American businessman and philanthropist Michael Bloomberg has worked extensively with auto industry safety watchdog Global NCAP on making cars safer worldwide – including Global NCAP’s work in India.
- Last year, more than 600,000 zero-star cars were sold in India
- Road crashes kill an estimated 1.3 million people each year, globally
- 90% of crash fatalities occur in low and middle-income countries
American automobile manufacturers have made enormous progress in recent decades to ensure that the cars we drive here in the U.S. are safer. American consumers now take airbags and anti-collision systems for granted when they buy a car, and the long-term trend is clear: Lives are being saved on our roads.
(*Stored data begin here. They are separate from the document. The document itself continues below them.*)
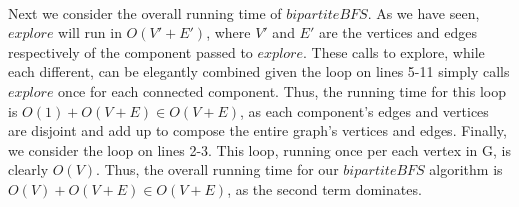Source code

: \documentclass{article}
\begin{document}
\begin{enumerate}
\\ Next we consider the overall running time of $bipartiteBFS$. As we have seen, $explore$ will run in $O(V'+E')$, where $V'$ and $E'$ are the vertices and edges respectively of the component passed to $explore$. These calls to explore, while each different, can be elegantly combined given the loop on lines 5-11 simply calls $explore$ once for each connected component. Thus, the running time for this loop is $O(1)+O(V+E)\in O(V+E)$, as each component's edges and vertices are disjoint and add up to compose the entire graph's vertices and edges. Finally, we consider the loop on lines 2-3. This loop, running once per each vertex in G, is clearly $O(V)$. Thus, the overall running time for our $bipartiteBFS$ algorithm is $O(V)+O(V+E)\in O(V+E)$, as the second term dominates.
\end{enumerate}
	
\end{document}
And it’s a great time to celebrate those accomplishments this week at the 25th International Technical Conference on the Enhanced Safety of Vehicles in Detroit.
Unfortunately, vehicle safety is a very different story abroad. Many developing countries have lax vehicle safety standards. Around the world, road crashes kill an estimated 1.3 million people each year and injure up to 50 million. There, automakers – including U.S. and European companies – routinely sell cars without many of the basic safety protections that are standard here at home. Often, they are sold without airbags or electronic stability systems, and they are not capable of protecting passengers in crashes above 56 kmph. The result: An awful lot of people are being killed in crashes that, in the U.S. and Europe, they would likely survive.
Ninety percent of crash fatalities occur in low- and middle-income countries, according to the World Health Organization. Many of these lives could be saved. By 2030, for instance, 40,000 people could be saved from deadly car crashes, and 400,000 serious injuries could be prevented, in just four Latin American countries (Argentina, Brazil, Chile and Mexico), if they adopt minimum vehicle safety standards.
Meeting those standards is not expensive. For car manufacturers, the difference in building a car to the highest or lowest safety ratings can be as small as a couple hundred dollars. For car passengers, it can mean the difference between life and death. Automakers have argued that producing cars without airbags and other basic safety features helps keep them affordable in lower-income markets. But the cost of basic safety features is so low that incorporating them into production would have little impact on affordability.